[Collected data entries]
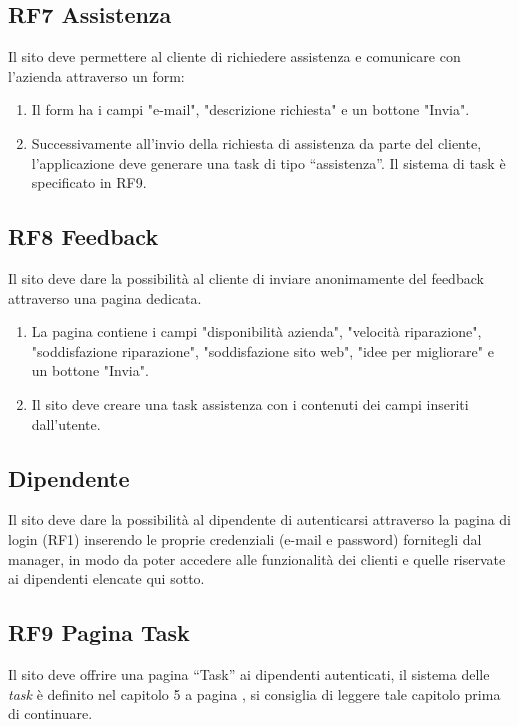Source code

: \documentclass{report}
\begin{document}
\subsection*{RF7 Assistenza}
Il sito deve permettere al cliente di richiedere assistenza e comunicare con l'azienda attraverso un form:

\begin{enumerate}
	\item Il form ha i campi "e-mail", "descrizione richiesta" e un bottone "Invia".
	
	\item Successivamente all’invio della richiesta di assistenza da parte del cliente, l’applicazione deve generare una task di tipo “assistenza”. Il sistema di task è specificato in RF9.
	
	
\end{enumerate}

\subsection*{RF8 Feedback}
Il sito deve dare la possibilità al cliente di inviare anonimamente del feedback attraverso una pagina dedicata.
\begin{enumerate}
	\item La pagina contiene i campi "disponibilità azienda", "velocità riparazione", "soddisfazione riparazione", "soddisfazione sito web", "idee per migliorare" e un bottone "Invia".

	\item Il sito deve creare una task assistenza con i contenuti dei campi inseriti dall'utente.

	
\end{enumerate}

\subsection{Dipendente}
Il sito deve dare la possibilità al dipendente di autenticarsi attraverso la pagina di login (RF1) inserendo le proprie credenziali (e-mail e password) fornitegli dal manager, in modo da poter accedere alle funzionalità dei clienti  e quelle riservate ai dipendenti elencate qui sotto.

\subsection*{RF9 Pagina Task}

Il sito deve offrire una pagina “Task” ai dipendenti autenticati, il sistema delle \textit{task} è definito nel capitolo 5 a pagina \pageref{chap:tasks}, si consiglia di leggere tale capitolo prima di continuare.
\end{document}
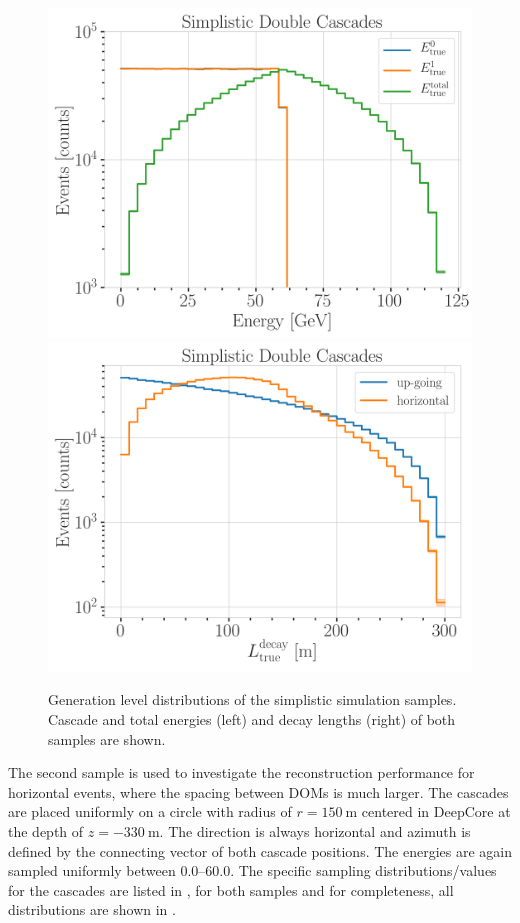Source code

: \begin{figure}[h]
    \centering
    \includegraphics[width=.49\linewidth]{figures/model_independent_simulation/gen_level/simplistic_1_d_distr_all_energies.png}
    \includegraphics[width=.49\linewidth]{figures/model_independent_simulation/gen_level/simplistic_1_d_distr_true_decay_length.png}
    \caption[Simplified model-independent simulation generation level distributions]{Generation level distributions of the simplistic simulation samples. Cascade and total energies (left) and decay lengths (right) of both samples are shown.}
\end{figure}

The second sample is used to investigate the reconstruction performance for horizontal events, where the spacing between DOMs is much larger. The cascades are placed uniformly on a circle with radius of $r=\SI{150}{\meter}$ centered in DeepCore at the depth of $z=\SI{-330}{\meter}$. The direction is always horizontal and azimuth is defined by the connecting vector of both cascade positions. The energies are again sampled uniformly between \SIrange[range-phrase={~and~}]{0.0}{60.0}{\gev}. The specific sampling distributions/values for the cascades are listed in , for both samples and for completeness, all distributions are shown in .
...
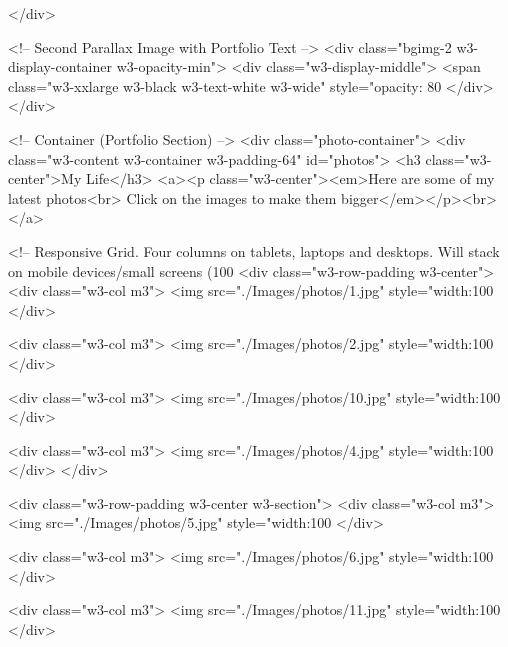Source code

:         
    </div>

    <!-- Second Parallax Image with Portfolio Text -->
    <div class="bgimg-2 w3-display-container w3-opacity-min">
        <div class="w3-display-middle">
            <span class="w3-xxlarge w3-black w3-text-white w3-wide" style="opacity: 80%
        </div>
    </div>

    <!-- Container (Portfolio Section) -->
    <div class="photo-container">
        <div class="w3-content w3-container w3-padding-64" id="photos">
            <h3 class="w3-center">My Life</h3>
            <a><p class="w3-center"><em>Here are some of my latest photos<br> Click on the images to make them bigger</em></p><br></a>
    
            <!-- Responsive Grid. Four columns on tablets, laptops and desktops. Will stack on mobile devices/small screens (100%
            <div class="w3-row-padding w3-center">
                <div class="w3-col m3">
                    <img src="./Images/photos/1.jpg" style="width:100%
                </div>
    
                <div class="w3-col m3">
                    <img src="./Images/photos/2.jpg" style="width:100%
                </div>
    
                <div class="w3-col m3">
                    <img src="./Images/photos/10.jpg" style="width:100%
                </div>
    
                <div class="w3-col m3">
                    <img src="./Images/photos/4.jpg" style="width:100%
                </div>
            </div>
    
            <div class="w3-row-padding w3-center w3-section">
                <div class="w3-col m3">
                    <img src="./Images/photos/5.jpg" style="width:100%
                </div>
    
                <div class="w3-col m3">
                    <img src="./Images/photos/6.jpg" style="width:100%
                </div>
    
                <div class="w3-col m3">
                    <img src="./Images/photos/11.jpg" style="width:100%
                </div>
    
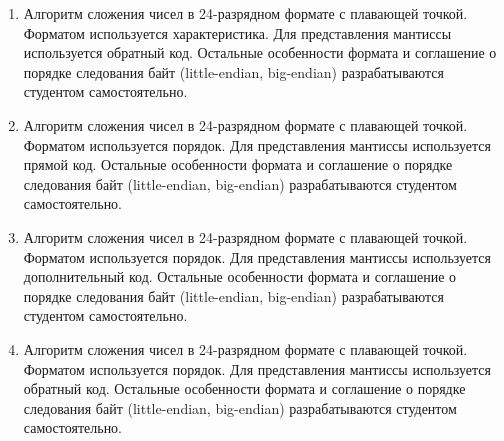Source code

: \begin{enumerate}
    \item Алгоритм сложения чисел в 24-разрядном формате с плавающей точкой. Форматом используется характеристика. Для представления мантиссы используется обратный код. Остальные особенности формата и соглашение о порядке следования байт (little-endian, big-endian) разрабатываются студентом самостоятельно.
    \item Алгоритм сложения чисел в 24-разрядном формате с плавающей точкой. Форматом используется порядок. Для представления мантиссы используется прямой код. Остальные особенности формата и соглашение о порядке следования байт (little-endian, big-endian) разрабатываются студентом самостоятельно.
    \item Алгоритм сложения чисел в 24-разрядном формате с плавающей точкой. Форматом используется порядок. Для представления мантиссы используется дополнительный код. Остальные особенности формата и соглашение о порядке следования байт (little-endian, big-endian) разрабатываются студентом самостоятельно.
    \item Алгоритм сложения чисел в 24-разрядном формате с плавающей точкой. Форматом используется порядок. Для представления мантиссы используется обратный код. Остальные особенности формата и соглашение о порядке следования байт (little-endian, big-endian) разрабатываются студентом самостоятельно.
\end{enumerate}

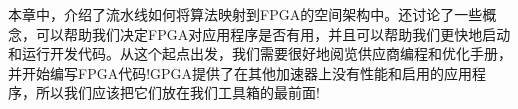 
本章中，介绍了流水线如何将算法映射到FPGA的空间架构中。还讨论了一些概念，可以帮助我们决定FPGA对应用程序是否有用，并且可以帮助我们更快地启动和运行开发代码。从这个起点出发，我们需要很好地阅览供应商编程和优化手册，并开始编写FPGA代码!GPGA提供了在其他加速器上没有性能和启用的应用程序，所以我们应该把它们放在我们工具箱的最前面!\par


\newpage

> [What you have to do]
Repeat, exactly as they stand above, the lines from the line with "model-independent simulation generation" to the line with "The second sample", both lines included.

> [Answer for this exercise]
    \caption[Simplified model-independent simulation generation level distributions]{Generation level distributions of the simplistic simulation samples. Cascade and total energies (left) and decay lengths (right) of both samples are shown.}
\end{figure}

The second sample is used to investigate the reconstruction performance for horizontal events, where the spacing between DOMs is much larger. The cascades are placed uniformly on a circle with radius of $r=\SI{150}{\meter}$ centered in DeepCore at the depth of $z=\SI{-330}{\meter}$. The direction is always horizontal and azimuth is defined by the connecting vector of both cascade positions. The energies are again sampled uniformly between \SIrange[range-phrase={~and~}]{0.0}{60.0}{\gev}. The specific sampling distributions/values for the cascades are listed in , for both samples and for completeness, all distributions are shown in .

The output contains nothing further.